▸ **Task requirements**
Find the line that contains "workflow is routed". Restate it and each following line exactly, through the end of the records.

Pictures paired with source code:
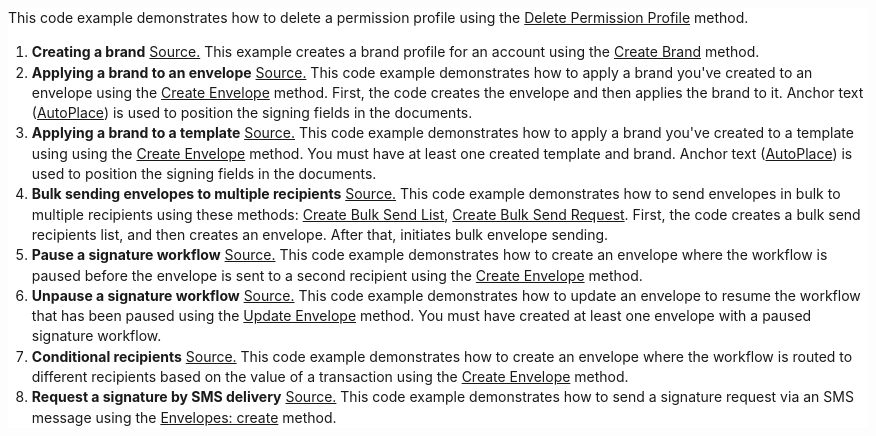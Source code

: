    This code example demonstrates how to delete a permission profile using the [Delete Permission Profile](https://developers.docusign.com/esign-rest-api/reference/Accounts/AccountPermissionProfiles/create) method.
1. **Creating a brand**
   [Source.](./launcher-csharp/eSignature/Controllers/Eg028CreateBrandController.cs)
   This example creates a brand profile for an account using the [Create Brand](https://developers.docusign.com/esign-rest-api/reference/Accounts/AccountBrands/create) method.
1. **Applying a brand to an envelope**
   [Source.](./launcher-csharp/eSignature/Controllers/Eg029ApplyBrandToEnvelopeController.cs)
   This code example demonstrates how to apply a brand you've created to an envelope using the [Create Envelope](https://developers.docusign.com/esign-rest-api/reference/Envelopes/Envelopes/create) method. 
   First, the code creates the envelope and then applies the brand to it.
   Anchor text ([AutoPlace](https://support.docusign.com/en/guides/AutoPlace-New-DocuSign-Experience)) is used to position the signing fields in the documents.
1. **Applying a brand to a template**
   [Source.](./launcher-csharp/eSignature/Controllers/Eg030ApplyBrandToTemplateController.cs)
   This code example demonstrates how to apply a brand you've created to a template using using the [Create Envelope](https://developers.docusign.com/esign-rest-api/reference/Envelopes/Envelopes/create) method. 
   You must have at least one created template and brand.
   Anchor text ([AutoPlace](https://support.docusign.com/en/guides/AutoPlace-New-DocuSign-Experience)) is used to position the signing fields in the documents.
1. **Bulk sending envelopes to multiple recipients**
   [Source.](./launcher-csharp/eSignature/Controllers/Eg031BulkSendEnvelopes.cs)
   This code example demonstrates how to send envelopes in bulk to multiple recipients using these methods:
   [Create Bulk Send List](https://developers.docusign.com/esign-rest-api/reference/BulkEnvelopes/BulkSend/createBulkSendList), 
   [Create Bulk Send Request](https://developers.docusign.com/esign-rest-api/reference/BulkEnvelopes/BulkSend/createBulkSendRequest).
   First, the code creates a bulk send recipients list, and then creates an envelope.
   After that, initiates bulk envelope sending.
1. **Pause a signature workflow**
   [Source.](./launcher-csharp/eSignature/Controllers/Eg032PauseSignatureWorkflowController.cs)
   This code example demonstrates how to create an envelope where the workflow is paused before the envelope is sent to a second recipient using the [Create Envelope](https://developers.docusign.com/esign-rest-api/reference/Envelopes/Envelopes/create) method.
1. **Unpause a signature workflow**
   [Source.](./launcher-csharp/eSignature/Controllers/Eg033UnpauseSignatureWorkflowController.cs)
   This code example demonstrates how to update an envelope to resume the workflow that has been paused using the [Update Envelope](https://developers.docusign.com/esign-rest-api/reference/Envelopes/Envelopes/update) method.
   You must have created at least one envelope with a paused signature workflow.
1. **Conditional recipients**
   [Source.](./launcher-csharp/eSignature/Controllers/Eg034ConditionalRecipientsWorkflowController.cs)
   This code example demonstrates how to create an envelope where the workflow is routed to different recipients based on the value of a transaction using the [Create Envelope](https://developers.docusign.com/esign-rest-api/reference/Envelopes/Envelopes/create) method.
1. **Request a signature by SMS delivery**
   [Source.](./launcher-csharp/eSignature/Controllers/Eg035SMSDeliveryController.cs)
   This code example demonstrates how to send a signature request via an SMS message using the [Envelopes: create](https://developers.docusign.com/esign-rest-api/reference/Envelopes/Envelopes/create) method.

▸ **Response area**
   This code example demonstrates how to create an envelope where the workflow is routed to different recipients based on the value of a transaction using the [Create Envelope](https://developers.docusign.com/esign-rest-api/reference/Envelopes/Envelopes/create) method.
1. **Request a signature by SMS delivery**
   [Source.](./launcher-csharp/eSignature/Controllers/Eg035SMSDeliveryController.cs)
   This code example demonstrates how to send a signature request via an SMS message using the [Envelopes: create](https://developers.docusign.com/esign-rest-api/reference/Envelopes/Envelopes/create) method.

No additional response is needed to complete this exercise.